The New Zealand Army veteran told Radio New Zealand he couldn't sleep the night of the Christchurch terror attacks, when a sole gunman killed fifty Muslims during afternoon prays at two different mosques.
Mr Sato admits he was living in a bubble; keeping to himself in the Auckland eastern suburb of Howick since losing his wife and daughter.
But when the news broke out of Christchurch, he was plunged into reality.
"I thought it was so sad. You can feel the suffering of other people," he told the broadcaster.
"The Christchurch incident was more than just a tragedy for us."
Mr Sato said he was determined to show his support.
First he caught a bus to visit a mosque in Pakuranga, not too far from his house. After seeing so many flower and messages of support, he decided to press on - heading into the city centre to join a march against racism.

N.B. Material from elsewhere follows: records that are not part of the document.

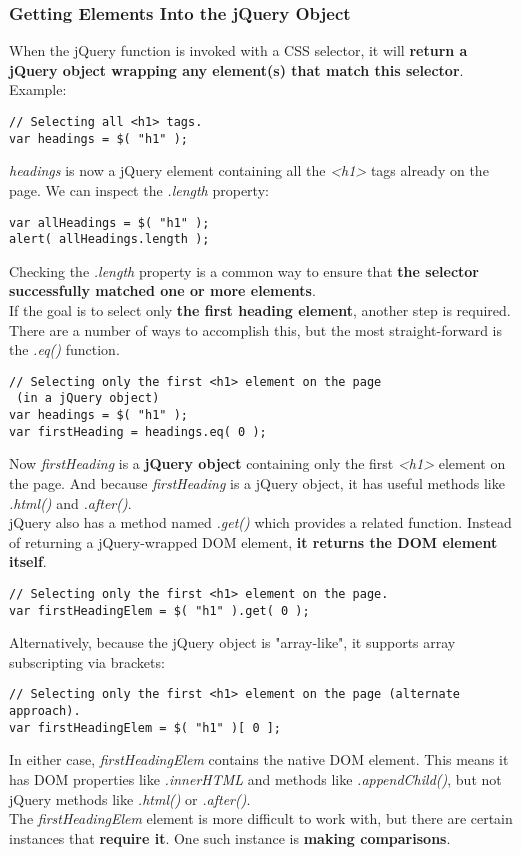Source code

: \documentclass[10pt,letterpaper]{report}
\begin{document}
\subsubsection{Getting Elements Into the jQuery Object}
When the jQuery function is invoked with a CSS selector, it will \textbf{return a jQuery object wrapping any element(s) that match this selector}. Example:
\begin{lstlisting}
// Selecting all <h1> tags.
var headings = $( "h1" );
\end{lstlisting}
\textit{headings} is now a jQuery element containing all the \textit{<h1>} tags already on the page. We can inspect the \textit{.length} property:
\begin{lstlisting}
var allHeadings = $( "h1" );
alert( allHeadings.length );
\end{lstlisting}
Checking the \textit{.length} property is a common way to ensure that \textbf{the selector successfully matched one or more elements}.\\
If the goal is to select only \textbf{the first heading element}, another step is required. There are a number of ways to accomplish this, but the most straight-forward is the \textit{.eq()} function.
\begin{lstlisting}
// Selecting only the first <h1> element on the page
 (in a jQuery object)
var headings = $( "h1" );
var firstHeading = headings.eq( 0 );
\end{lstlisting}
Now \textit{firstHeading} is a \textbf{jQuery object} containing only the first \textit{<h1>} element on the page. And because \textit{firstHeading} is a jQuery object, it has useful methods like \textit{.html()} and \textit{.after()}.\\
jQuery also has a method named \textit{.get()} which provides a related function. Instead of returning a jQuery-wrapped DOM element, \textbf{it returns the DOM element itself}.
\begin{lstlisting}
// Selecting only the first <h1> element on the page.
var firstHeadingElem = $( "h1" ).get( 0 );
\end{lstlisting}
Alternatively, because the jQuery object is "array-like", it supports array subscripting via brackets:
\begin{lstlisting}
// Selecting only the first <h1> element on the page (alternate approach).
var firstHeadingElem = $( "h1" )[ 0 ];
\end{lstlisting}
In either case, \textit{firstHeadingElem} contains the native DOM element. This means it has DOM properties like \textit{.innerHTML} and methods like \textit{.appendChild()}, but not jQuery methods like \textit{.html()} or \textit{.after()}.\\
The \textit{firstHeadingElem} element is more difficult to work with, but there are certain instances that \textbf{require it}. One such instance is \textbf{making comparisons}.
\end{document}

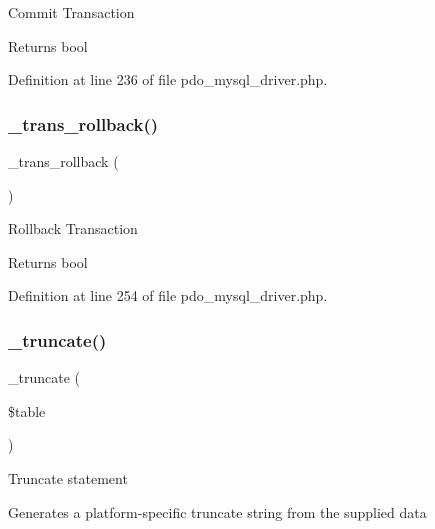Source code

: Commit Transaction

\begin{DoxyReturn}{Returns}
bool 
\end{DoxyReturn}


Definition at line 236 of file pdo\+\_\+mysql\+\_\+driver.\+php.

\mbox{\label{class_c_i___d_b__pdo__mysql__driver_ad49a116b0776c26b53114c9093fd102a}} 
\subsubsection{\texorpdfstring{\_trans\_rollback()}{\_trans\_rollback()}}
{\footnotesize\ttfamily \+\_\+trans\+\_\+rollback (\begin{DoxyParamCaption}{ }\end{DoxyParamCaption})\hspace{0.3cm}{\ttfamily [protected]}}

Rollback Transaction

\begin{DoxyReturn}{Returns}
bool 
\end{DoxyReturn}


Definition at line 254 of file pdo\+\_\+mysql\+\_\+driver.\+php.

\mbox{\label{class_c_i___d_b__pdo__mysql__driver_aa029600528fc1ce660a23ff4b4667f95}} 
\subsubsection{\texorpdfstring{\_truncate()}{\_truncate()}}
{\footnotesize\ttfamily \+\_\+truncate (\begin{DoxyParamCaption}\item[{}]{\$table }\end{DoxyParamCaption})\hspace{0.3cm}{\ttfamily [protected]}}

Truncate statement

Generates a platform-\/specific truncate string from the supplied data

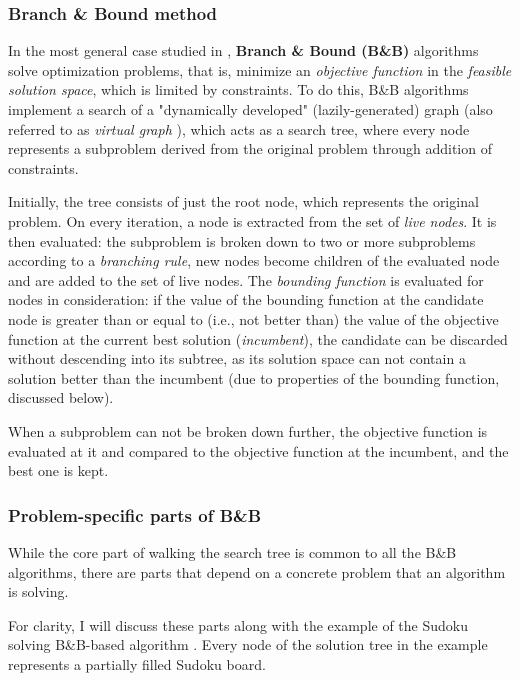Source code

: \subsubsection{Branch \& Bound method}

In the most general case studied in \cite{clausen1999principles}, \textbf{Branch \& Bound (B\&B)}
algorithms solve optimization problems, that is, minimize an \emph{objective function} in the
\emph{feasible solution space}, which is limited by constraints. To do this, B\&B algorithms
implement a search of a "dynamically developed" (lazily-generated) graph
(also referred to as \emph{virtual graph}
    \cite{shilov2011rutemplateverif} \cite{shilov2012verifmono}),
which acts as a search tree, where every node represents a subproblem derived from the
original problem through addition of constraints.

Initially, the tree consists of just the root node, which represents the original problem.
On every iteration, a node is extracted from the set of \emph{live nodes}.
It is then evaluated: the subproblem is broken down to
two \cite{narkawicz2013formalnasa} or more \cite{clausen1999principles}
subproblems according to a
\emph{branching rule}, new nodes become children of the evaluated node and are added
to the set of live nodes. The \emph{bounding function} is evaluated for nodes in
consideration: if the value of the bounding function at the candidate node is greater than
or equal to (i.e., not better than) the value of the objective function at the current
best solution (\emph{incumbent}), the candidate can be discarded without descending into
its subtree, as its solution space can not contain a solution better than the incumbent
(due to properties of the bounding function, discussed below).

When a subproblem can not be broken down further, the objective function is evaluated at
it and compared to the objective function at the incumbent, and the best one is kept.

\subsubsection{Problem-specific parts of B\&B}

While the core part of walking the search tree is common to all the B\&B algorithms,
there are parts that depend on a concrete problem that an algorithm is solving.

For clarity, I will discuss these parts along with the example of the Sudoku solving
B\&B-based algorithm \cite{indriyono2024sudoku}. Every node of the solution tree
in the example represents a partially filled Sudoku board.

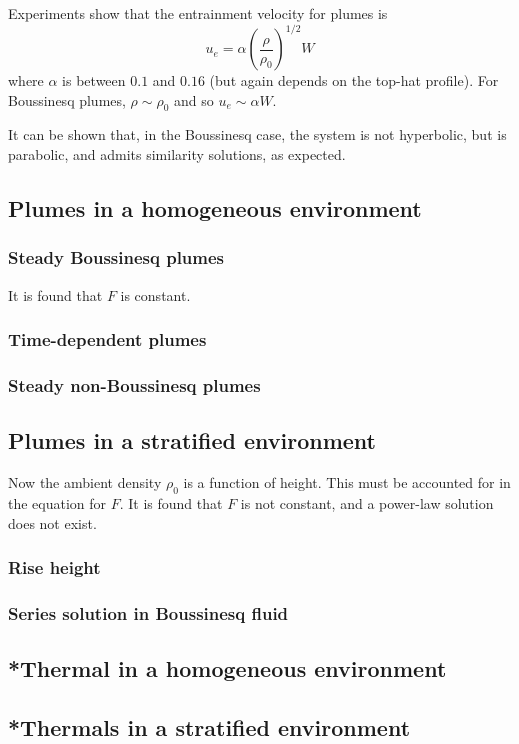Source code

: Experiments show that the entrainment velocity for plumes is 
\begin{equation}
 u_e = \alpha \left(\frac{\rho}{\rho_0}\right)^{1/2} W
\end{equation}
where $\alpha$ is between $0.1$ and $0.16$ (but again depends on the top-hat profile). For Boussinesq plumes, $\rho\sim\rho_0$ and so $u_e \sim \alpha W$. 

It can be shown that, in the Boussinesq case, the system is not hyperbolic, but is parabolic, and admits similarity solutions, as expected. 

\subsection{Plumes in a homogeneous environment}
\subsubsection{Steady Boussinesq plumes}

It is found that $F$ is constant. 

\subsubsection{Time-dependent plumes}
\subsubsection{Steady non-Boussinesq plumes}

\subsection{Plumes in a stratified environment}

Now the ambient density $\rho_0$ is a function of height. This must be accounted for in the equation for $F$. It is found that $F$ is not constant, and a power-law solution does not exist.

\subsubsection{Rise height}
\subsubsection{Series solution in Boussinesq fluid}

\subsection{*Thermal in a homogeneous environment}
\subsection{*Thermals in a stratified environment}
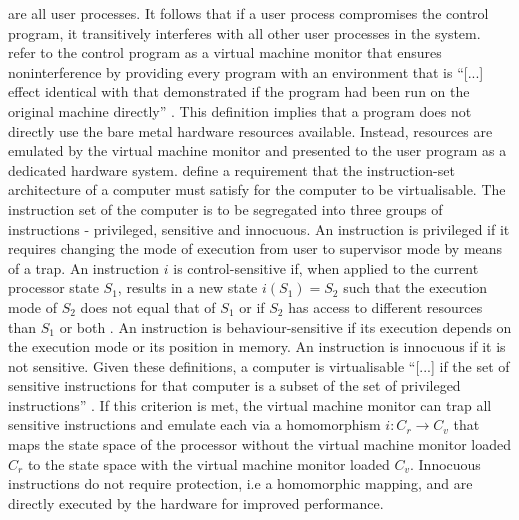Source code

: are all user processes. It follows that if a user process compromises the control 
program, it transitively interferes with all other user processes in the system.\\
\textcite{10.1145/361011.361073} refer to the control program as a virtual machine monitor that 
ensures noninterference by providing every program with an environment that is \enquote{[...] effect
identical with that demonstrated if the program had been run on the original machine directly} 
\cite[2]{10.1145/361011.361073}. 
This definition implies that a program does not directly use the bare metal hardware resources 
available. Instead, resources are emulated by the virtual machine monitor and presented to the 
user program as a dedicated hardware system. 
\textcite{10.1145/361011.361073} define a requirement that the instruction-set architecture 
of a computer must satisfy for the computer to be virtualisable. 
The instruction set of the computer is to be segregated into three groups of instructions - privileged, sensitive 
and innocuous. An instruction is privileged if it requires changing the mode of execution from user 
to supervisor mode by means of a trap.
An instruction $i$ is control-sensitive if, when applied to the current processor state $S_1$, 
results in a new state $i(S_{1}) = S_{2}$ such that the execution mode of $S_{2}$ does not equal 
that of $S_{1}$ or if $S_{2}$ has access to different resources than $S_1$ or both 
\cite{10.1145/361011.361073}. An instruction is behaviour-sensitive if its execution depends on the 
execution mode or its position in memory. An instruction is innocuous if it is not sensitive. 
Given these definitions, a computer is virtualisable \enquote{[...] if the set of sensitive instructions
for that computer is a subset of the set of privileged instructions} \cite[6]{10.1145/361011.361073}.
If this criterion is met, the virtual machine monitor can trap all sensitive instructions and 
emulate each via a homomorphism $i: C_{r} \rightarrow C_{v}$ that maps the state space of the 
processor without the virtual machine monitor loaded $C_{r}$ to the state space with the 
virtual machine monitor loaded $C_{v}$. 
Innocuous instructions do not require protection, i.e a homomorphic mapping, and are 
directly executed by the hardware for improved performance.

After three more bus trips, he arrived to join thousands of Aucklanders rallying against hate.
When strangers saw him, they were quick to offer him a hand.
Born to a Scottish mother and Japanese father, Mr Sato believes that when recruited into the army during New Zealand's fight against Japan in the Pacific, he was one of only two Kiwi-Japanese in the military.
He said racism had no place in New Zealand.
"I think it's such a tragedy, and yet it has the other side," he told Radio New Zealand.
"It has brought people together, no matter what their race or anything. People suddenly realised we're all one. We care for each other."
Inspired by the 95-year-old's show of solidarity, a police officer even gave him a lift home from the march.